The Dictionary of Classical Hebrew, which loves to split things up, thinks there are five different שׁוף homonyms. That’s a lot for four biblical uses of the verb. (To be fair, they are also responsible for the Hebrew of the Dead Sea Scrolls, and this verb occurs in the Damascus Document.) Robert Alter might think there are at least four, since he translates the verb in Ps 139:11 as “swathe,” which doesn’t seem much like either “bite” or “boot,” or like “crush,” which he uses in Job 9:17.
Ed Greenstein will one day publish his long-awaited Job commentary (and by long-awaited I mean decades). In the meantime, he has published a translation that’s quite affordable and highly recommended. He translates Job 9:17 this way:
He would push me on the hair-line.
In his Jewish Study Bible commentary to Job, he explains that this is …
a gesture of dismissal similar to one known in ancient Syria.

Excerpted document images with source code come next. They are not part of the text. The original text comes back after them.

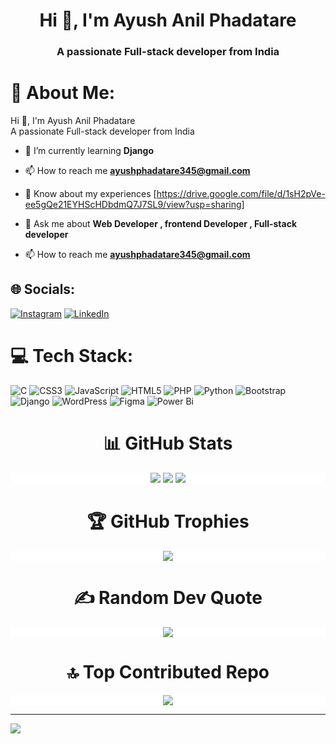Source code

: <h1 align="center">Hi 👋, I'm Ayush Anil Phadatare</h1>
<h3 align="center">A passionate Full-stack developer from India</h3>


# 💫 About Me:
Hi 👋, I'm Ayush Anil Phadatare<br>A passionate Full-stack developer from India<br>

- 🌱 I’m currently learning **Django**<br>

- 📫 How to reach me **ayushphadatare345@gmail.com**<br>

- 📄 Know about my experiences [https://drive.google.com/file/d/1sH2pVe-ee5gQe21EYHScHDbdmQ7J7SL9/view?usp=sharing]

- 💬 Ask me about **Web Developer , frontend Developer , Full-stack developer**<br>

- 📫 How to reach me **ayushphadatare345@gmail.com**


## 🌐 Socials:
[![Instagram](https://img.shields.io/badge/Instagram-%23E4405F.svg?logo=Instagram&logoColor=white)](https://instagram.com/itz_ayuxh_0) [![LinkedIn](https://img.shields.io/badge/LinkedIn-%230077B5.svg?logo=linkedin&logoColor=white)](https://linkedin.com/in/ayush-phadatare) 
 

# 💻 Tech Stack:
![C](https://img.shields.io/badge/c-%2300599C.svg?style=for-the-badge&logo=c&logoColor=white) ![CSS3](https://img.shields.io/badge/css3-%231572B6.svg?style=for-the-badge&logo=css3&logoColor=white) ![JavaScript](https://img.shields.io/badge/javascript-%23323330.svg?style=for-the-badge&logo=javascript&logoColor=%23F7DF1E) ![HTML5](https://img.shields.io/badge/html5-%23E34F26.svg?style=for-the-badge&logo=html5&logoColor=white) ![PHP](https://img.shields.io/badge/php-%23777BB4.svg?style=for-the-badge&logo=php&logoColor=white) ![Python](https://img.shields.io/badge/python-3670A0?style=for-the-badge&logo=python&logoColor=ffdd54) ![Bootstrap](https://img.shields.io/badge/bootstrap-%238511FA.svg?style=for-the-badge&logo=bootstrap&logoColor=white) ![Django](https://img.shields.io/badge/django-%23092E20.svg?style=for-the-badge&logo=django&logoColor=white) ![WordPress](https://img.shields.io/badge/WordPress-%23117AC9.svg?style=for-the-badge&logo=WordPress&logoColor=white) ![Figma](https://img.shields.io/badge/figma-%23F24E1E.svg?style=for-the-badge&logo=figma&logoColor=white) ![Power Bi](https://img.shields.io/badge/power_bi-F2C811?style=for-the-badge&logo=powerbi&logoColor=black)

# <h1 align="center"> 📊 GitHub Stats </h1>

<div align="center" style="background-color: white;">
    <img src="https://github-readme-stats.vercel.app/api?username=Ayush-Phadatare&theme=dark&hide_border=false&include_all_commits=true&count_private=false" />
    <img src="https://nirzak-streak-stats.vercel.app/?user=Ayush-Phadatare&theme=dark&hide_border=false" />
    <img src="https://github-readme-stats.vercel.app/api/top-langs/?username=Ayush-Phadatare&theme=dark&hide_border=false&include_all_commits=true&count_private=false&layout=compact" />
</div>

# <h1 align="center"> 🏆 GitHub Trophies </h1>

<div align="center" style="background-color: white;">
    <img src="https://github-profile-trophy.vercel.app/?username=Ayush-Phadatare&theme=radical&no-frame=false&no-bg=false&margin-w=4" />
</div>

### <h1 align="center"> ✍️ Random Dev Quote </h1>

<div align="center" style="background-color: white;">
    <img src="https://quotes-github-readme.vercel.app/api?type=horizontal&theme=radical" />
</div>

### <h1 align="center"> 🔝 Top Contributed Repo </h1>

<div align="center" style="background-color: white;">
    <img src="https://github-contributor-stats.vercel.app/api?username=Ayush-Phadatare&limit=5&theme=dark&combine_all_yearly_contributions=true" />
</div>

---

[![](https://visitcount.itsvg.in/api?id=Ayush-Phadatare&icon=0&color=0)](https://visitcount.itsvg.in)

He does not explain why he uses the verb “push” for שׁוף, but one of the reasons must be that push is shuph backwards. So I’ve taken the liberty of choosing the English word shove, which is almost a homonym of the Hebrew verb. I’ll just put on record here that I don’t know what this word really means.
Since I’ve said a number of times that I think a writer with literary sensitivity has composed this story, shaping the earlier materials for theological purposes and also for esthetic ones, I’m going to suggest that the precise meaning of this verb was not necessarily the most important aspect of it for our author.
There’s a certain level of poetry in this composition that may sometimes have overridden exactitude. No one, as far as I’m aware, has collected data about what we do to snakes’ heads and what they do to our heels. Would a snake that shuph’ed you on the toe instead of the heel have to answer to the Creator for stepping out of line? The enmity here can be presumed to be real, but the way it is expressed is literary and not scientific.
Not to lose sight of the forest for the trees, the snake’s curse seems to be twofold:
It is condemned to be low to the ground, with all that entails.
It is condemned to eternal enmity / “hatred immemorial” with humanity
Before it is the woman’s turn, in v. 16, we’re going to stop and have a look at the bigger picture.